• _MATERIAL FOR THIS TASK_:
----

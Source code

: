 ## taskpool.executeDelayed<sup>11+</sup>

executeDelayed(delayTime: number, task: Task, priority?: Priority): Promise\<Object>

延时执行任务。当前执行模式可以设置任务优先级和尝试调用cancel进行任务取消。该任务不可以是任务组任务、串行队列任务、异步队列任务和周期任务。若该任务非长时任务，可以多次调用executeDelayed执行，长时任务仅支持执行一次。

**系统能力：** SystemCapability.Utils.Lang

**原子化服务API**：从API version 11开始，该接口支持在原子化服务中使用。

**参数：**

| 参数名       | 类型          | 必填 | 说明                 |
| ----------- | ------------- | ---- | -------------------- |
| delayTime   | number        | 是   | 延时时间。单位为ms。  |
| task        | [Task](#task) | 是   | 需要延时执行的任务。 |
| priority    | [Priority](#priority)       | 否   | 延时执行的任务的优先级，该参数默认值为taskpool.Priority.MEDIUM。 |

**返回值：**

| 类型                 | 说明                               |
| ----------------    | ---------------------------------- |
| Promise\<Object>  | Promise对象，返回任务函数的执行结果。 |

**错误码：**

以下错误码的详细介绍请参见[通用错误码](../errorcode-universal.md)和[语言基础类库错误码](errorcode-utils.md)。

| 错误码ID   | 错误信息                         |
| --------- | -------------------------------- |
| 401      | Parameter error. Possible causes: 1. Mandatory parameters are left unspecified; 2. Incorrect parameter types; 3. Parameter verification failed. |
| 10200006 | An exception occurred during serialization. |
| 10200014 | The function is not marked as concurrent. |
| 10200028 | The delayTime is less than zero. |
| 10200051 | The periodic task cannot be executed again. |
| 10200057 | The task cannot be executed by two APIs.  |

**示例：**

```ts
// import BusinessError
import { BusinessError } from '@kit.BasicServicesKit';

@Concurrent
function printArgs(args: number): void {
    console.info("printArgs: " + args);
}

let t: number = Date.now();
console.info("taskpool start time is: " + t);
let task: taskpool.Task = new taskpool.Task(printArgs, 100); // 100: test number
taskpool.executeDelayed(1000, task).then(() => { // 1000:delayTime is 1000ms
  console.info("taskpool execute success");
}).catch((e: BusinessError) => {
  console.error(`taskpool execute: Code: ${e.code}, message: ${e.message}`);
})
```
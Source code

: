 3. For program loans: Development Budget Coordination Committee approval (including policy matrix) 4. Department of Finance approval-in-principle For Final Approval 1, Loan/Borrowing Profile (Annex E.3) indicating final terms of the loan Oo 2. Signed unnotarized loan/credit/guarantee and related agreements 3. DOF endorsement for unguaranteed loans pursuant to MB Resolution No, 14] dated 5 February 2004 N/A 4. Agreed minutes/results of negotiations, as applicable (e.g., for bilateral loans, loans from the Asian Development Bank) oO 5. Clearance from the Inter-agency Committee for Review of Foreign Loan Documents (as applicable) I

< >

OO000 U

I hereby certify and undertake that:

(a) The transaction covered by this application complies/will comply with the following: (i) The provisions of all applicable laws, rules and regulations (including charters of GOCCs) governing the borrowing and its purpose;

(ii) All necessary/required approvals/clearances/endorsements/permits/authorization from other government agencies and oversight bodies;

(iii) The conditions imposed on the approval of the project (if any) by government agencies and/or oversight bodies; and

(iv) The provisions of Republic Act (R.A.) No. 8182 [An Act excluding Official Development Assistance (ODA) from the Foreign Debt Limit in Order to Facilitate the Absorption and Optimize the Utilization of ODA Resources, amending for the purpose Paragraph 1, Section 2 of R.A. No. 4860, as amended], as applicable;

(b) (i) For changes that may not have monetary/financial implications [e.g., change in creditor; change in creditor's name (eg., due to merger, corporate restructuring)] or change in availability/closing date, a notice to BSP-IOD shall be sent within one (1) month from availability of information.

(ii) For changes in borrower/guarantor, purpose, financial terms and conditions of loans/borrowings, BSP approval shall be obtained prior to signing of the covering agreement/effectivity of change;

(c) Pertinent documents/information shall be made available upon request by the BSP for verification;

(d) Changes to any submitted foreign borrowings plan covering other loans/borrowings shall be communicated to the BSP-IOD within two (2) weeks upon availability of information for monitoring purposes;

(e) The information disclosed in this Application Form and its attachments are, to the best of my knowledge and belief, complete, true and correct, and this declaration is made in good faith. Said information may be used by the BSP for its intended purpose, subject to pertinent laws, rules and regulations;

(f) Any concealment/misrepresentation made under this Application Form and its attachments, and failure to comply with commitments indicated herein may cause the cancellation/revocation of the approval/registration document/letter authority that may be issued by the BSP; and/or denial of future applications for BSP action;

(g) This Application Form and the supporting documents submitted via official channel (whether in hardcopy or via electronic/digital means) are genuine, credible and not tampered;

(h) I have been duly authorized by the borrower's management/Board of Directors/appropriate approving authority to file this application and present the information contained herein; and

----

• _WORK TO COMPLETE_: Retrieve all lines from the data that contain the string "covering".

• _TASK RESPONSE_:
(ii) For changes in borrower/guarantor, purpose, financial terms and conditions of loans/borrowings, BSP approval shall be obtained prior to signing of the covering agreement/effectivity of change;
(d) Changes to any submitted foreign borrowings plan covering other loans/borrowings shall be communicated to the BSP-IOD within two (2) weeks upon availability of information for monitoring purposes;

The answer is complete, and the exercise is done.